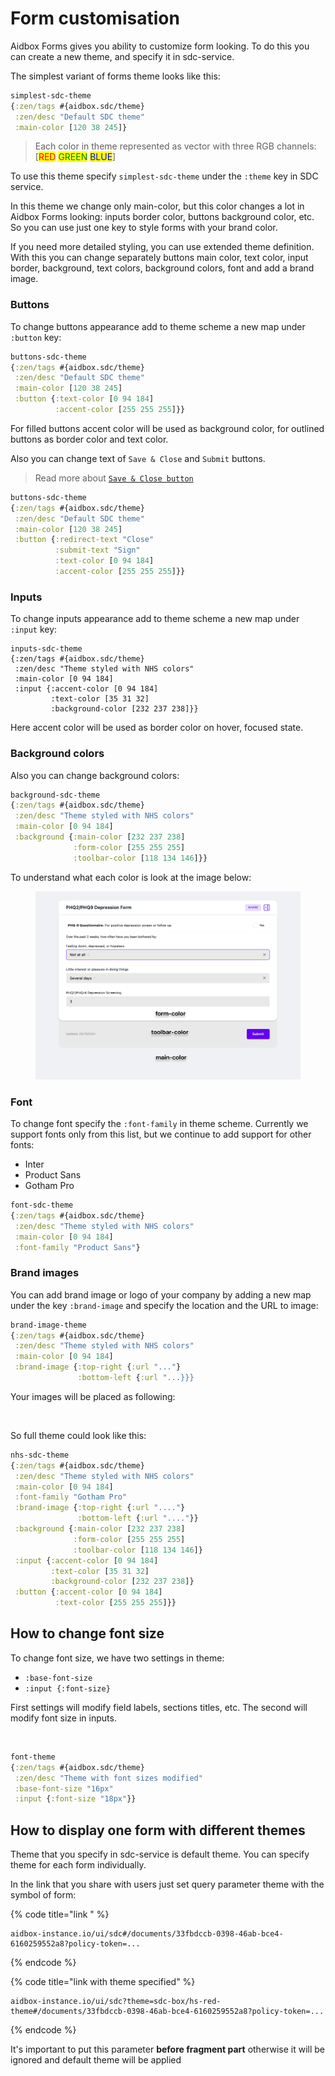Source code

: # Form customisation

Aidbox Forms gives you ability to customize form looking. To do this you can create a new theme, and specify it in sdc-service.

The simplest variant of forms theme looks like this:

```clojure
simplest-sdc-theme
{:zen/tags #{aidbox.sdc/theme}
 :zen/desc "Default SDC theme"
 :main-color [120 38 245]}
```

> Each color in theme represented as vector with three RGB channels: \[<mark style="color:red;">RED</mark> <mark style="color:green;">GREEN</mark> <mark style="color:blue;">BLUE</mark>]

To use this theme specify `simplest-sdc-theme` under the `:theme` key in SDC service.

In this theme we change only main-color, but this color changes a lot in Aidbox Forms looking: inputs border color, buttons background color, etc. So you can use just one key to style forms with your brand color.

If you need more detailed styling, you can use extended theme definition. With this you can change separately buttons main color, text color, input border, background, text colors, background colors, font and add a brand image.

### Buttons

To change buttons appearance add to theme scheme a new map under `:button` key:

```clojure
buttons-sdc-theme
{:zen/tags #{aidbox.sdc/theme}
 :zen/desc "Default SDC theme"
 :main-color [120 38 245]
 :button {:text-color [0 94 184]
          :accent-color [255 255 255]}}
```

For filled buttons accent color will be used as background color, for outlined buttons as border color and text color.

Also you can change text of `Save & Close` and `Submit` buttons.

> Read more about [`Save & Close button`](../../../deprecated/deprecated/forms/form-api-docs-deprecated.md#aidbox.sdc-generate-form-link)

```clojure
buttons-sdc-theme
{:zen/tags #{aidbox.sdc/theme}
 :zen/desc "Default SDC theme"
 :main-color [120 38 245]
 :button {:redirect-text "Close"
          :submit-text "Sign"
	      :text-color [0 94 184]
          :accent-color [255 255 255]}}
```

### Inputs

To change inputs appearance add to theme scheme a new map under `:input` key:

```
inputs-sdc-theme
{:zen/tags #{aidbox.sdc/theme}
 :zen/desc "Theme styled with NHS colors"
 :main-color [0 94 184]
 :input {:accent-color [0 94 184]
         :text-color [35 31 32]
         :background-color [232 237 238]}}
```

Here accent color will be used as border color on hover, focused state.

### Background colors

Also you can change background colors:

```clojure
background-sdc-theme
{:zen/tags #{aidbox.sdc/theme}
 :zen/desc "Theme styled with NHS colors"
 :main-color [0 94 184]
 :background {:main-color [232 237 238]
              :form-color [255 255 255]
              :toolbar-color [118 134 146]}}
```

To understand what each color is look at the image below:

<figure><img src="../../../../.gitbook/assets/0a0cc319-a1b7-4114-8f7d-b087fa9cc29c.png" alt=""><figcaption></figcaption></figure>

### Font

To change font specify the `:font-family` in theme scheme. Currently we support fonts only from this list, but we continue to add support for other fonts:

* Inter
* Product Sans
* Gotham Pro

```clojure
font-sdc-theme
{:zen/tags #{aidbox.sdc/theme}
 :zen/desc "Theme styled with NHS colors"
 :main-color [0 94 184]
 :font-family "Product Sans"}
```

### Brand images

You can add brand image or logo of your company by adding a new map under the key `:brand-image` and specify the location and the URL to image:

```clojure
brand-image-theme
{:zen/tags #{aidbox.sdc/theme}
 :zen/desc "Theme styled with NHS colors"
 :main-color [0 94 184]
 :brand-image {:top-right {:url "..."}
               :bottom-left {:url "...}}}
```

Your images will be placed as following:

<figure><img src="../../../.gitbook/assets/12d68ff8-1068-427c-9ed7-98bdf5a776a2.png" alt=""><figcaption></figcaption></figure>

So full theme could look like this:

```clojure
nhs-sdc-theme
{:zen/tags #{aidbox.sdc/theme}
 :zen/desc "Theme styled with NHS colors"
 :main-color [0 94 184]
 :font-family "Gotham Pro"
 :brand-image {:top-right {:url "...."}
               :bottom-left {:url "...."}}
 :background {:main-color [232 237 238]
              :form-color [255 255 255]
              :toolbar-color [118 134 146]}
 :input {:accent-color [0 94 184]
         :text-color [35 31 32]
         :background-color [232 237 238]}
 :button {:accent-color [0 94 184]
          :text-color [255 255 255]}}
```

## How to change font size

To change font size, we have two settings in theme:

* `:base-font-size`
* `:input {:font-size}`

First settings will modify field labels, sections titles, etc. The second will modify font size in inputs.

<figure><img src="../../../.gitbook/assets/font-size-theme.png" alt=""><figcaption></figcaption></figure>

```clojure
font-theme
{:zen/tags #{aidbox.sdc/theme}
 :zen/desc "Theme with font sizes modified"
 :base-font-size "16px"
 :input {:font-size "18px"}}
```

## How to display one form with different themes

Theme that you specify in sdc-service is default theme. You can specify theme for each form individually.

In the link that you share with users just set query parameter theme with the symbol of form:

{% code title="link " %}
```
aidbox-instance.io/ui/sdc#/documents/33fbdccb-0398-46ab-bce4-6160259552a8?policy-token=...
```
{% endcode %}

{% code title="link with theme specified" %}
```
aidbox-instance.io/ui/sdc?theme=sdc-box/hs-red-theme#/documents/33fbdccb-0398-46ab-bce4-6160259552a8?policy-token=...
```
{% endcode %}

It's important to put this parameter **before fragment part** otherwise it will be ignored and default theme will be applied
---
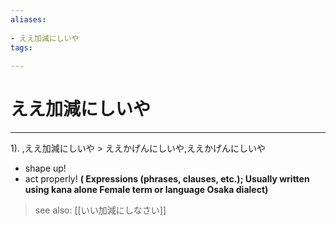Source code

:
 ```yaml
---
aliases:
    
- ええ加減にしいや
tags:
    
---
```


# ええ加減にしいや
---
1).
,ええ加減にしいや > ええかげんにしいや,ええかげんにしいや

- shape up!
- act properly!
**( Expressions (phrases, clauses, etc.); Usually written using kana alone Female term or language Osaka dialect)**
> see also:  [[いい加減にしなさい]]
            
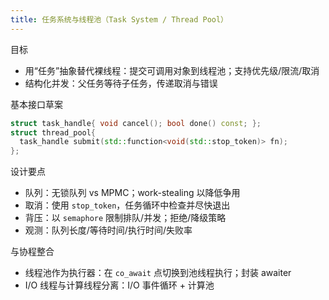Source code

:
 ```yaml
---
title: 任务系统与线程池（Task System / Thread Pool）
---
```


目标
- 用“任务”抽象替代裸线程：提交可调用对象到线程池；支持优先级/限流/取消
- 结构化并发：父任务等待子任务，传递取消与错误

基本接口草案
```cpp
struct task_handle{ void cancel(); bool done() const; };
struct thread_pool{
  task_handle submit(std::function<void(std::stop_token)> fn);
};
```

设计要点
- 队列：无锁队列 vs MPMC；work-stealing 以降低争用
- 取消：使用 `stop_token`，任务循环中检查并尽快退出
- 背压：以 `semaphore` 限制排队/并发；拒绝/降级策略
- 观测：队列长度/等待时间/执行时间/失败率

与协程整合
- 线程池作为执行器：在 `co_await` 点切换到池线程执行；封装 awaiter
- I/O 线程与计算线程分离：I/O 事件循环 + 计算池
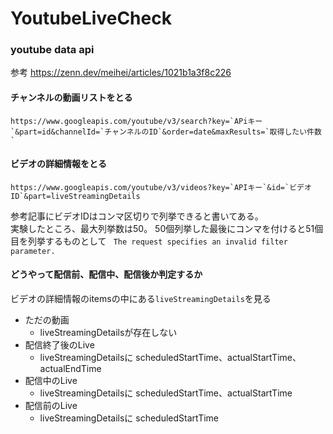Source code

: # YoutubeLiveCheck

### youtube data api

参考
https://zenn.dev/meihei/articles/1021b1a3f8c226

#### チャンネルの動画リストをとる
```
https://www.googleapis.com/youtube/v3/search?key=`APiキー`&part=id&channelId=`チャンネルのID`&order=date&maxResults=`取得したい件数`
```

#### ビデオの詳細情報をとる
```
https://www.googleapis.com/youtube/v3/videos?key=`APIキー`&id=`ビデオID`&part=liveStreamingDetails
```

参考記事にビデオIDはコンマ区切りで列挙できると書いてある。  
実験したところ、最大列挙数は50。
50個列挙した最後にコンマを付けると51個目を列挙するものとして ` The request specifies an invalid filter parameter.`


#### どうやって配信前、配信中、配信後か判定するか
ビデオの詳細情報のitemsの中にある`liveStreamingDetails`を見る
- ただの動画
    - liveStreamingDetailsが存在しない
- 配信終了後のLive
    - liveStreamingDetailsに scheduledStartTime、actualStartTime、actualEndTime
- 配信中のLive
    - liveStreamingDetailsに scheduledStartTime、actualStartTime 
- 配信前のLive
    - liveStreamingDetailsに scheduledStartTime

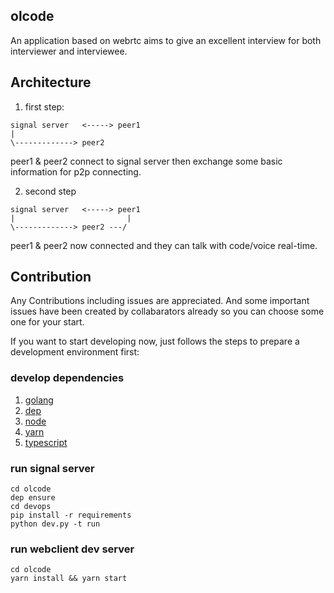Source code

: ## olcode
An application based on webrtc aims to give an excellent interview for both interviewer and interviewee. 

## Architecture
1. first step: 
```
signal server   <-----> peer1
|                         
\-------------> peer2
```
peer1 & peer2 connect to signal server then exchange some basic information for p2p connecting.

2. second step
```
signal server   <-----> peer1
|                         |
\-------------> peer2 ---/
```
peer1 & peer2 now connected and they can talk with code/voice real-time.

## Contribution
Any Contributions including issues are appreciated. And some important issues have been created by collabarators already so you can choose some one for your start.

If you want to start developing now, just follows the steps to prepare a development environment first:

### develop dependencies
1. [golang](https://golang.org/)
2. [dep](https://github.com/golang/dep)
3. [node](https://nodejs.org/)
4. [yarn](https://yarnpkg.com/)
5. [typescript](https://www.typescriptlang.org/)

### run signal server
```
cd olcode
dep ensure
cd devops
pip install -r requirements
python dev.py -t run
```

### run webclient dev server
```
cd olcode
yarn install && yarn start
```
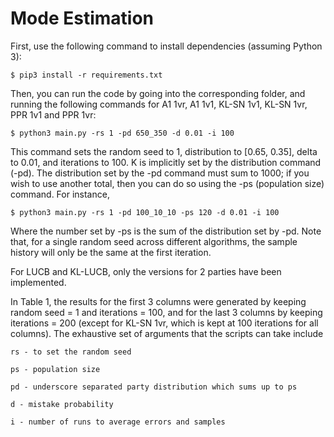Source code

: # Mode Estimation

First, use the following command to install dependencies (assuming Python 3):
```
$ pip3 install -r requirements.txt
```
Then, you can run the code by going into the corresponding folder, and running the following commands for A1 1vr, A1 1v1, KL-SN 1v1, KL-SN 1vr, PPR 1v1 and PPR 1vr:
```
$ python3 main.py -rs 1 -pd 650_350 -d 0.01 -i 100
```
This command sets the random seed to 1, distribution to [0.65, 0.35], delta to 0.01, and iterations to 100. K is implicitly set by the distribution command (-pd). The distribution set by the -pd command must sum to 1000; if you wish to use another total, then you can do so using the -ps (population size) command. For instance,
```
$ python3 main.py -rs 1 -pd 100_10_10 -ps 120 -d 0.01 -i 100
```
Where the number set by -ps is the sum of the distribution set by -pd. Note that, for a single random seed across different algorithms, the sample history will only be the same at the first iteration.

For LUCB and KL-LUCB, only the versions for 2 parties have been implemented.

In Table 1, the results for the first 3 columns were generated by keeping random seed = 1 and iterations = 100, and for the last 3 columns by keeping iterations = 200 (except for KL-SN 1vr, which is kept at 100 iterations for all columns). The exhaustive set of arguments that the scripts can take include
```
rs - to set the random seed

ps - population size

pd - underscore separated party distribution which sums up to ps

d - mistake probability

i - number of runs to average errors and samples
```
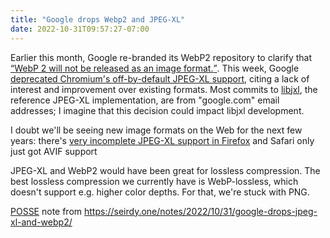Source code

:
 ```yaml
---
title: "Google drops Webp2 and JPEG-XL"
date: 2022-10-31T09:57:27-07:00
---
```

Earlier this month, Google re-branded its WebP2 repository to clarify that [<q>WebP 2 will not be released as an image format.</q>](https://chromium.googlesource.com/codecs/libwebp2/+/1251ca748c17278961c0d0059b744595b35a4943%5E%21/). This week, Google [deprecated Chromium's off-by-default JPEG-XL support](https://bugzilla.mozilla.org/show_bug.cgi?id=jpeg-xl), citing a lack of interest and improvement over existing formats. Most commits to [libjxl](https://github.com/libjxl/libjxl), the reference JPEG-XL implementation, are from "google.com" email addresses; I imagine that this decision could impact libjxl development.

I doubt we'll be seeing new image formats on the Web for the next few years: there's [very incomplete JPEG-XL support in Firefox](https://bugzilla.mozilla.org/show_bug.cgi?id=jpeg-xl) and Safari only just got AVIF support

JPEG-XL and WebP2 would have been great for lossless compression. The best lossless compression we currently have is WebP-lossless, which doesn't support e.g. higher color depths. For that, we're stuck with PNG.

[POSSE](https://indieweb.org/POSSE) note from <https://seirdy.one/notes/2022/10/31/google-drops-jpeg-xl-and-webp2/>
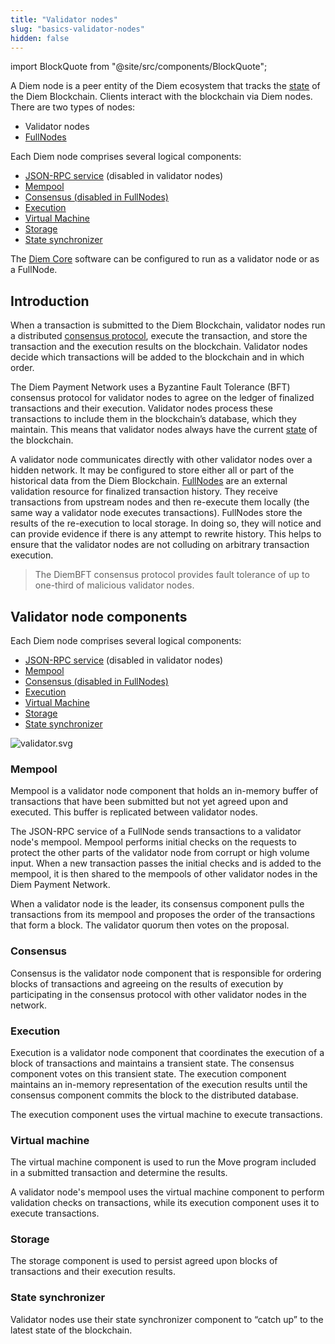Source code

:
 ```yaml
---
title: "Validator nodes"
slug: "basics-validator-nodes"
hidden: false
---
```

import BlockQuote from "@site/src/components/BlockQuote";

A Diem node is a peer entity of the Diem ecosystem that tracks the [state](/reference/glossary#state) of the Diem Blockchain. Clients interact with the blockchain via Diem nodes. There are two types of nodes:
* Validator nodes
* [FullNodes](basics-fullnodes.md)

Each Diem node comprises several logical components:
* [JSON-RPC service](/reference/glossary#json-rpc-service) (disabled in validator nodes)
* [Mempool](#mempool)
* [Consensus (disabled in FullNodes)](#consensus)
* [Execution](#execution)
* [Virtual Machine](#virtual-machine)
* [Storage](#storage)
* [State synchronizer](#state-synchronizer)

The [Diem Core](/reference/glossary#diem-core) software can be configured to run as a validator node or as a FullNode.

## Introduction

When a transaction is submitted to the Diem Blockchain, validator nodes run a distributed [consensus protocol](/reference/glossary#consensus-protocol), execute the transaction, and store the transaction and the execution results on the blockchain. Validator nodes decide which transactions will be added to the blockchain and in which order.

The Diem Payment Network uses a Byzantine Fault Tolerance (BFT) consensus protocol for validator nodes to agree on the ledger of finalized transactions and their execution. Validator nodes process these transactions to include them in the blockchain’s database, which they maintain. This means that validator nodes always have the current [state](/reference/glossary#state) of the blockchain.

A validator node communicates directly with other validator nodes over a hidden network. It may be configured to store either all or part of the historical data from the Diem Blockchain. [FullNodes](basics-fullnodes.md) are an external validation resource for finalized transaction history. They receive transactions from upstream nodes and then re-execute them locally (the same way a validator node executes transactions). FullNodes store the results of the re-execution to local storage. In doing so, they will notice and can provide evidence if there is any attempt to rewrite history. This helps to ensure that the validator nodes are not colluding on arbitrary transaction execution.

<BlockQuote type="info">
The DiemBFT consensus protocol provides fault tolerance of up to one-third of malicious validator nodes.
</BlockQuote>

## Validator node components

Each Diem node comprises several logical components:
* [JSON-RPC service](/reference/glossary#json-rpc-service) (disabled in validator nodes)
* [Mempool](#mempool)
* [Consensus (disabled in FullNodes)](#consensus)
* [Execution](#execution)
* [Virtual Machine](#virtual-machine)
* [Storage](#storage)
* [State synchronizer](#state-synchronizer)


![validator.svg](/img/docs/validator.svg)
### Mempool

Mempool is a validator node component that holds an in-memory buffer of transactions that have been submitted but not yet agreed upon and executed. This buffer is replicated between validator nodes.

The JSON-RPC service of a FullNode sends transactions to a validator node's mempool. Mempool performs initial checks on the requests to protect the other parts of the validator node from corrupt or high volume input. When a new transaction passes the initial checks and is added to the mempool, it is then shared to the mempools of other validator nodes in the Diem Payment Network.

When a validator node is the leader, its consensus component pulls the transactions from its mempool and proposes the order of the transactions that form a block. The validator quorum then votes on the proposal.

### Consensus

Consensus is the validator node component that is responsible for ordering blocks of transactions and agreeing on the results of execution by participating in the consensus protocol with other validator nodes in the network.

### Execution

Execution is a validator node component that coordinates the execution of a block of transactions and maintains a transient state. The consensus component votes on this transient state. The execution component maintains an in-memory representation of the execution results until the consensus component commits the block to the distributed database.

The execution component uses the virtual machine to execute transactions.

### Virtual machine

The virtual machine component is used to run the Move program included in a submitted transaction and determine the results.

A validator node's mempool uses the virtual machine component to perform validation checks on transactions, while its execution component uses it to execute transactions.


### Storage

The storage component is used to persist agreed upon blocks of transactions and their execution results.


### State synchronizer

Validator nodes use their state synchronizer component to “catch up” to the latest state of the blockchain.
...
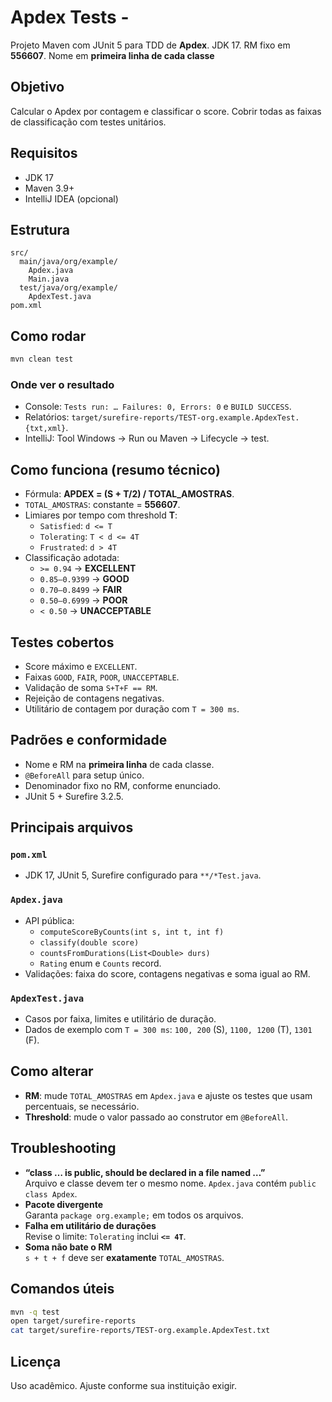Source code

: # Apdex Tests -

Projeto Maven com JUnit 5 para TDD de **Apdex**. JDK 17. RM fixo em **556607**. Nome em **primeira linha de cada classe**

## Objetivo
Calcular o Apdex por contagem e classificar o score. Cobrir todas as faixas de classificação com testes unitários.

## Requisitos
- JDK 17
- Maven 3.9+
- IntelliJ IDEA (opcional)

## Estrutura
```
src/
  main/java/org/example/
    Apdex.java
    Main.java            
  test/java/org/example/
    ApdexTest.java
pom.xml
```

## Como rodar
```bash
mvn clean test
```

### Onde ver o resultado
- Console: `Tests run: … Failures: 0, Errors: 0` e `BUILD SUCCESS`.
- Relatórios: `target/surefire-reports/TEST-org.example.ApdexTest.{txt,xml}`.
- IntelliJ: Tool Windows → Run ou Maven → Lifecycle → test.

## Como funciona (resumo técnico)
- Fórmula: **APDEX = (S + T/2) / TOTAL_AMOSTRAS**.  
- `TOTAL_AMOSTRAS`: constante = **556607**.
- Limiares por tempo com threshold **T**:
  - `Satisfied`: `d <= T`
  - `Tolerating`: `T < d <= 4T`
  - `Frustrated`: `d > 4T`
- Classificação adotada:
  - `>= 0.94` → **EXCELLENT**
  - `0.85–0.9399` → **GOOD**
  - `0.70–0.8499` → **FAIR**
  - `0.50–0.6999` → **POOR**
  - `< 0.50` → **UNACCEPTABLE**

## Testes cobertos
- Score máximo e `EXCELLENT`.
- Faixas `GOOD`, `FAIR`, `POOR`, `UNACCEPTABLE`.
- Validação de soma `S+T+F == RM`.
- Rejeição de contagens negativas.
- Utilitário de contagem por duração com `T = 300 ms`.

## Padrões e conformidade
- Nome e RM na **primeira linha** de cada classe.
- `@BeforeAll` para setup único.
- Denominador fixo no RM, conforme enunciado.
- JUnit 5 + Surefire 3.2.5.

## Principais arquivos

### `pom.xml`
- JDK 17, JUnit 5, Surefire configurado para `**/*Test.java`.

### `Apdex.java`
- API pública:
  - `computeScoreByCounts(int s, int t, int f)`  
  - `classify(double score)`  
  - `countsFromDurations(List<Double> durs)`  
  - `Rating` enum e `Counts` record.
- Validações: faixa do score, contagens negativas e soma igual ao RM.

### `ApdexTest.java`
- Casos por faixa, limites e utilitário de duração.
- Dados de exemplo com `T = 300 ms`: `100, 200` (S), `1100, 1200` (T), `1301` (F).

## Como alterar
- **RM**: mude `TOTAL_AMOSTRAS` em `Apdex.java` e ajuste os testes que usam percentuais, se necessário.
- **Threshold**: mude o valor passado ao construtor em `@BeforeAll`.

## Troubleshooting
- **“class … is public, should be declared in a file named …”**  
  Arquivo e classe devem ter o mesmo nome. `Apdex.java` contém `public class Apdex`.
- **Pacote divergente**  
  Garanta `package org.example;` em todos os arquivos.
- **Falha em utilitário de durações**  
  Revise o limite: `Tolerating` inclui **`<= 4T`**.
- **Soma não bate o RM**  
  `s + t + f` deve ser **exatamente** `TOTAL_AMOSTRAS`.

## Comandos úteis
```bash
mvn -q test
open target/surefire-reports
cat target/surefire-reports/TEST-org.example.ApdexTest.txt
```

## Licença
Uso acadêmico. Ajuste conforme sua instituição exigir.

#### Task objective
Find the lines of the listing above that hold "Save". Please copy them.

#### Output
Also you can change text of `Save & Close` and `Submit` buttons.
> Read more about [`Save & Close button`](../../../deprecated/deprecated/forms/form-api-docs-deprecated.md#aidbox.sdc-generate-form-link)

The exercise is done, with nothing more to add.